Please retype the records below exactly, from the first line through the line containing "a new rule**.</span></span>", and leave out any pictures.

=== THE DATA ===

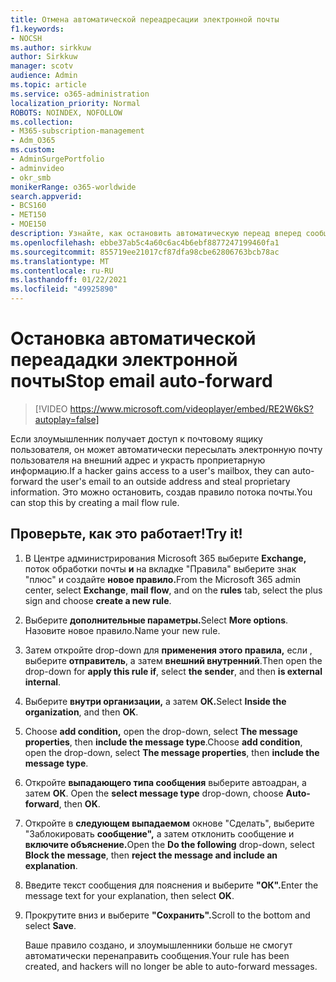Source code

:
 ```yaml
---
title: Отмена автоматической переадресации электронной почты
f1.keywords:
- NOCSH
ms.author: sirkkuw
author: Sirkkuw
manager: scotv
audience: Admin
ms.topic: article
ms.service: o365-administration
localization_priority: Normal
ROBOTS: NOINDEX, NOFOLLOW
ms.collection:
- M365-subscription-management
- Adm_O365
ms.custom:
- AdminSurgePortfolio
- adminvideo
- okr_smb
monikerRange: o365-worldwide
search.appverid:
- BCS160
- MET150
- MOE150
description: Узнайте, как остановить автоматическую переад вперед сообщения электронной почты.
ms.openlocfilehash: ebbe37ab5c4a60c6ac4b6ebf8877247199460fa1
ms.sourcegitcommit: 855719ee21017cf87dfa98cbe62806763bcb78ac
ms.translationtype: MT
ms.contentlocale: ru-RU
ms.lasthandoff: 01/22/2021
ms.locfileid: "49925890"
---
```

# <a name="stop-email-auto-forward"></a><span data-ttu-id="5b862-103">Остановка автоматической переададки электронной почты</span><span class="sxs-lookup"><span data-stu-id="5b862-103">Stop email auto-forward</span></span>

> [!VIDEO https://www.microsoft.com/videoplayer/embed/RE2W6kS?autoplay=false]

<span data-ttu-id="5b862-104">Если злоумышленник получает доступ к почтовому ящику пользователя, он может автоматически пересылать электронную почту пользователя на внешний адрес и украсть проприетарную информацию.</span><span class="sxs-lookup"><span data-stu-id="5b862-104">If a hacker gains access to a user's mailbox, they can auto-forward the user's email to an outside address and steal proprietary information.</span></span> <span data-ttu-id="5b862-105">Это можно остановить, создав правило потока почты.</span><span class="sxs-lookup"><span data-stu-id="5b862-105">You can stop this by creating a mail flow rule.</span></span>

## <a name="try-it"></a><span data-ttu-id="5b862-106">Проверьте, как это работает!</span><span class="sxs-lookup"><span data-stu-id="5b862-106">Try it!</span></span>

1. <span data-ttu-id="5b862-107">В Центре администрирования Microsoft 365 выберите **Exchange,**  поток обработки почты **и** на вкладке "Правила" выберите знак "плюс" и создайте **новое правило.**</span><span class="sxs-lookup"><span data-stu-id="5b862-107">From the Microsoft 365 admin center, select **Exchange**, **mail flow**, and on the **rules** tab, select the plus sign and choose **create a new rule**.</span></span>
1. <span data-ttu-id="5b862-108">Выберите **дополнительные параметры.**</span><span class="sxs-lookup"><span data-stu-id="5b862-108">Select **More options**.</span></span> <span data-ttu-id="5b862-109">Назовите новое правило.</span><span class="sxs-lookup"><span data-stu-id="5b862-109">Name your new rule.</span></span>
1. <span data-ttu-id="5b862-110">Затем откройте drop-down для **применения этого правила,** если , выберите **отправитель**, а затем **внешний внутренний**.</span><span class="sxs-lookup"><span data-stu-id="5b862-110">Then open the drop-down for **apply this rule if**, select **the sender**, and then **is external internal**.</span></span>
1. <span data-ttu-id="5b862-111">Выберите **внутри организации,** а затем **ОК.**</span><span class="sxs-lookup"><span data-stu-id="5b862-111">Select **Inside the organization**, and then **OK**.</span></span>
1. <span data-ttu-id="5b862-112">Choose **add condition,** open the drop-down, select **The message properties**, then **include the message type**.</span><span class="sxs-lookup"><span data-stu-id="5b862-112">Choose **add condition**, open the drop-down, select **The message properties**, then **include the message type**.</span></span>
1. <span data-ttu-id="5b862-113">Откройте **выпадающего типа сообщения** выберите автоадран, а затем **ОК**. </span><span class="sxs-lookup"><span data-stu-id="5b862-113">Open the **select message type** drop-down, choose **Auto-forward**, then **OK**.</span></span>
1. <span data-ttu-id="5b862-114">Откройте в **следующем выпадаемом** окнове "Сделать", выберите "Заблокировать **сообщение",** а затем отклонить сообщение и **включите объяснение.**</span><span class="sxs-lookup"><span data-stu-id="5b862-114">Open the **Do the following** drop-down, select **Block the message**, then **reject the message and include an explanation**.</span></span>
1. <span data-ttu-id="5b862-115">Введите текст сообщения для пояснения и выберите **"ОК".**</span><span class="sxs-lookup"><span data-stu-id="5b862-115">Enter the message text for your explanation, then select **OK**.</span></span>
1. <span data-ttu-id="5b862-116">Прокрутите вниз и выберите **"Сохранить".**</span><span class="sxs-lookup"><span data-stu-id="5b862-116">Scroll to the bottom and select **Save**.</span></span>

    <span data-ttu-id="5b862-117">Ваше правило создано, и злоумышленники больше не смогут автоматически перенаправить сообщения.</span><span class="sxs-lookup"><span data-stu-id="5b862-117">Your rule has been created, and hackers will no longer be able to auto-forward messages.</span></span>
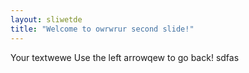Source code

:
 ```yaml
---
layout: sliwetde
title: "Welcome to owrwrur second slide!"
---
```

Your textwewe
Use the left arrowqew to go back!
sdfas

===

### THE COMPLETED TASK
Source code

:
 ```yaml
---
title: Отмена автоматической переадресации электронной почты
f1.keywords:
- NOCSH
ms.author: sirkkuw
author: Sirkkuw
manager: scotv
audience: Admin
ms.topic: article
ms.service: o365-administration
localization_priority: Normal
ROBOTS: NOINDEX, NOFOLLOW
ms.collection:
- M365-subscription-management
- Adm_O365
ms.custom:
- AdminSurgePortfolio
- adminvideo
- okr_smb
monikerRange: o365-worldwide
search.appverid:
- BCS160
- MET150
- MOE150
description: Узнайте, как остановить автоматическую переад вперед сообщения электронной почты.
ms.openlocfilehash: ebbe37ab5c4a60c6ac4b6ebf8877247199460fa1
ms.sourcegitcommit: 855719ee21017cf87dfa98cbe62806763bcb78ac
ms.translationtype: MT
ms.contentlocale: ru-RU
ms.lasthandoff: 01/22/2021
ms.locfileid: "49925890"
---
```

# <a name="stop-email-auto-forward"></a><span data-ttu-id="5b862-103">Остановка автоматической переададки электронной почты</span><span class="sxs-lookup"><span data-stu-id="5b862-103">Stop email auto-forward</span></span>

> [!VIDEO https://www.microsoft.com/videoplayer/embed/RE2W6kS?autoplay=false]

<span data-ttu-id="5b862-104">Если злоумышленник получает доступ к почтовому ящику пользователя, он может автоматически пересылать электронную почту пользователя на внешний адрес и украсть проприетарную информацию.</span><span class="sxs-lookup"><span data-stu-id="5b862-104">If a hacker gains access to a user's mailbox, they can auto-forward the user's email to an outside address and steal proprietary information.</span></span> <span data-ttu-id="5b862-105">Это можно остановить, создав правило потока почты.</span><span class="sxs-lookup"><span data-stu-id="5b862-105">You can stop this by creating a mail flow rule.</span></span>

## <a name="try-it"></a><span data-ttu-id="5b862-106">Проверьте, как это работает!</span><span class="sxs-lookup"><span data-stu-id="5b862-106">Try it!</span></span>

1. <span data-ttu-id="5b862-107">В Центре администрирования Microsoft 365 выберите **Exchange,**  поток обработки почты **и** на вкладке "Правила" выберите знак "плюс" и создайте **новое правило.**</span><span class="sxs-lookup"><span data-stu-id="5b862-107">From the Microsoft 365 admin center, select **Exchange**, **mail flow**, and on the **rules** tab, select the plus sign and choose **create a new rule**.</span></span>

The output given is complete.